A sweeping new analysis from the Congressional Budget Office paints a clear picture of how the US economy has shifted over more than four decades. Between 1979 and 2022, income growth increasingly concentrated at the very top, while the middle class hollowed out, even after accounting for taxes and government transfers.
The data tracks market income, government benefits, and federal taxes across income groups, offering one of the most comprehensive views yet of how economic gains have been distributed since the late 1970s. The conclusion is difficult to ignore. The wealthiest households dramatically expanded their share of national income, while the broad middle steadily lost relative ground.
A widening gap since the Reagan era
In 1979, the top 1 percent of US households earned about 9 percent of total income before taxes and transfers. By 2022, that share had climbed to 18 percent, effectively doubling over the period. The shift began in earnest during the early 1980s, a time often associated with structural economic change under President Ronald Reagan, and continued across multiple business cycles, administrations, and policy regimes.
As the highest earners captured more income, pressure spread downward across the distribution. The lowest income quintile saw its share of market income decline from 5 percent to 4 percent. According to the CBO, most of the compression occurred in the middle, not at the very bottom, reinforcing the idea that the middle class hollowed out rather than collapsed outright.
What taxes and transfers did, and did not, fix
Federal taxes and social programs continue to play a meaningful role in softening inequality. When transfers such as Social Security, Medicaid, and tax credits are included, the income distribution becomes less skewed. Even so, the middle class still lost ground.

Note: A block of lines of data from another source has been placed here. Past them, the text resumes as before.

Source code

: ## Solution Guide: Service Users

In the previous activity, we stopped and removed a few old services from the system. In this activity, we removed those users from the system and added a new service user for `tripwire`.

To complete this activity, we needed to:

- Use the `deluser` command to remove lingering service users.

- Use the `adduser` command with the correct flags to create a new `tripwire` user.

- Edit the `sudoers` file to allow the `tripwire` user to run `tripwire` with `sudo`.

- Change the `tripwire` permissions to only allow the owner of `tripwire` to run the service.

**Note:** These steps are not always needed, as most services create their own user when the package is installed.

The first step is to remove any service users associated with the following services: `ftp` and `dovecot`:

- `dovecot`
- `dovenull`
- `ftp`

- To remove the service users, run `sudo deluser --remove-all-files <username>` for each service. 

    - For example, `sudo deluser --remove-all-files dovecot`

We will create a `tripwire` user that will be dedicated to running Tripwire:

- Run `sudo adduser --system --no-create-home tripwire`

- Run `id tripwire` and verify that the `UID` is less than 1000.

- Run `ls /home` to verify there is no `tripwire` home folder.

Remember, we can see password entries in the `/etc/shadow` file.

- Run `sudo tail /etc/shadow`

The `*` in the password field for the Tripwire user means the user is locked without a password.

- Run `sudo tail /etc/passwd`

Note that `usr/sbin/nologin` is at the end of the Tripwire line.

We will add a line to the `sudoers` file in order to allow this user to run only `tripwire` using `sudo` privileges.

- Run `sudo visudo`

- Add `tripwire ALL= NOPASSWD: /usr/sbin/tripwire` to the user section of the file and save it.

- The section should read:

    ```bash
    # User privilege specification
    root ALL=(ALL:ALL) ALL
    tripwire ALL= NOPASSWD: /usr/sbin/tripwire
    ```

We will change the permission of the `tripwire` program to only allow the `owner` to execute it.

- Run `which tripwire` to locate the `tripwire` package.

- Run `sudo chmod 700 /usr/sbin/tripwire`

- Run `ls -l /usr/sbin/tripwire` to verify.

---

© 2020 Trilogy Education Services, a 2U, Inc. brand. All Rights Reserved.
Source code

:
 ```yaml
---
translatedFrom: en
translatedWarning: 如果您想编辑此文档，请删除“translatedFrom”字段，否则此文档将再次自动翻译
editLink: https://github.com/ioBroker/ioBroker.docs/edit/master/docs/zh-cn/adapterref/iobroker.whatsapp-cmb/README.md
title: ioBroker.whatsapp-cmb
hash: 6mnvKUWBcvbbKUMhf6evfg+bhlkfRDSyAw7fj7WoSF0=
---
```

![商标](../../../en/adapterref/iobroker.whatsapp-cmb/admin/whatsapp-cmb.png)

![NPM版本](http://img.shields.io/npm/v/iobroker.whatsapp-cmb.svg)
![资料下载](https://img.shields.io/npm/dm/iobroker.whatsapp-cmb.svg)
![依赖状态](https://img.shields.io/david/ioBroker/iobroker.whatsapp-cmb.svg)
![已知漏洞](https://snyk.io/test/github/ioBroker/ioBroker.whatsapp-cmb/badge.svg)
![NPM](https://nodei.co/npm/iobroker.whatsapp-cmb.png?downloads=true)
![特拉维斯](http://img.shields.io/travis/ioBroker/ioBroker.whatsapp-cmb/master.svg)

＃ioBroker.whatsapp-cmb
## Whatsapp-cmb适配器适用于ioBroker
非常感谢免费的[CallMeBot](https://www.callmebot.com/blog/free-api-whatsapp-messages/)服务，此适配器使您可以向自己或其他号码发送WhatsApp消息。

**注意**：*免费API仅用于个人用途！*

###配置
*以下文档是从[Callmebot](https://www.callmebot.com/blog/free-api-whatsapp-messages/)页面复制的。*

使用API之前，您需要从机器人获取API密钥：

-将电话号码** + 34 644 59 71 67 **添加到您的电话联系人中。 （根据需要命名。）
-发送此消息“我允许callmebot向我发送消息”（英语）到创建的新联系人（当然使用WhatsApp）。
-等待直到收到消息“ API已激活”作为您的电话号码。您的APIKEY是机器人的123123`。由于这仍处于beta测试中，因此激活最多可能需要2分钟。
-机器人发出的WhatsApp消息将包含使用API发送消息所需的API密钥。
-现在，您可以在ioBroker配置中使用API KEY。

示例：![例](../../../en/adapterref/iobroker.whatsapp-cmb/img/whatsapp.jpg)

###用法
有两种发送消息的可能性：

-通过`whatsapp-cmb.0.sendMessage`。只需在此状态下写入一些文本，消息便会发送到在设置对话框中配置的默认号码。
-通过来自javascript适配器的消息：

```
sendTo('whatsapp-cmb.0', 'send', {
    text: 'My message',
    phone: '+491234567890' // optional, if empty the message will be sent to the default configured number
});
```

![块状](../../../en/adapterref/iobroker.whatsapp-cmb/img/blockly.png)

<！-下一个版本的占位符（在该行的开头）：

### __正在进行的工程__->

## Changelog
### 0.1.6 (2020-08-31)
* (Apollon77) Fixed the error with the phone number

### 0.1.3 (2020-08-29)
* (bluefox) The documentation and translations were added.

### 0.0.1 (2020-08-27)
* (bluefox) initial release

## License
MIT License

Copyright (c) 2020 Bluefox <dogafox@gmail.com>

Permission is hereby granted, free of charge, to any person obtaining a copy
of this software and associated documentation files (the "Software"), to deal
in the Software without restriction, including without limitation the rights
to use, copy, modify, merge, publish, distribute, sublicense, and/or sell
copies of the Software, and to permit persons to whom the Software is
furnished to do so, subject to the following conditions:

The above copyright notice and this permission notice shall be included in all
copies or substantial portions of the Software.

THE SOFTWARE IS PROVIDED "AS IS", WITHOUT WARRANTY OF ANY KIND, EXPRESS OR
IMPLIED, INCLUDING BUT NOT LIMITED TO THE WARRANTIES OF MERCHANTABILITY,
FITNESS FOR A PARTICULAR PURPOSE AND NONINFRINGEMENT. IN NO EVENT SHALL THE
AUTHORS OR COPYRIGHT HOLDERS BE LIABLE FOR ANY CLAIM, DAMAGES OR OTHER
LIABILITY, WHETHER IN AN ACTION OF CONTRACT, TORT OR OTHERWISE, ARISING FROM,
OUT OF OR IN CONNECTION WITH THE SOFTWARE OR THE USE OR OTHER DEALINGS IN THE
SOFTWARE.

The combined share of after tax income held by the middle three income quintiles fell by roughly six percentage points between 1979 and 2022. Over the same period, the top 1 percent doubled its share of after tax income from 7 percent to 14 percent. The data suggests that while the safety net expanded, it did not fully offset the forces pushing income upward.
One striking shift occurred at the bottom of the income ladder. For households in the lowest quintile, Medicaid and CHIP benefits grew from just 9 percent of total income in 1979 to nearly half by 2022. This reflects both rising healthcare costs and a greater reliance on public benefits as wage growth lagged.
Capital gains and the rise of the ultra wealthy
The report identifies market income, particularly realized capital gains, as a central driver of long term inequality. Capital gains make up a far larger share of income for top earners, allowing wealth to surge during periods of strong asset performance.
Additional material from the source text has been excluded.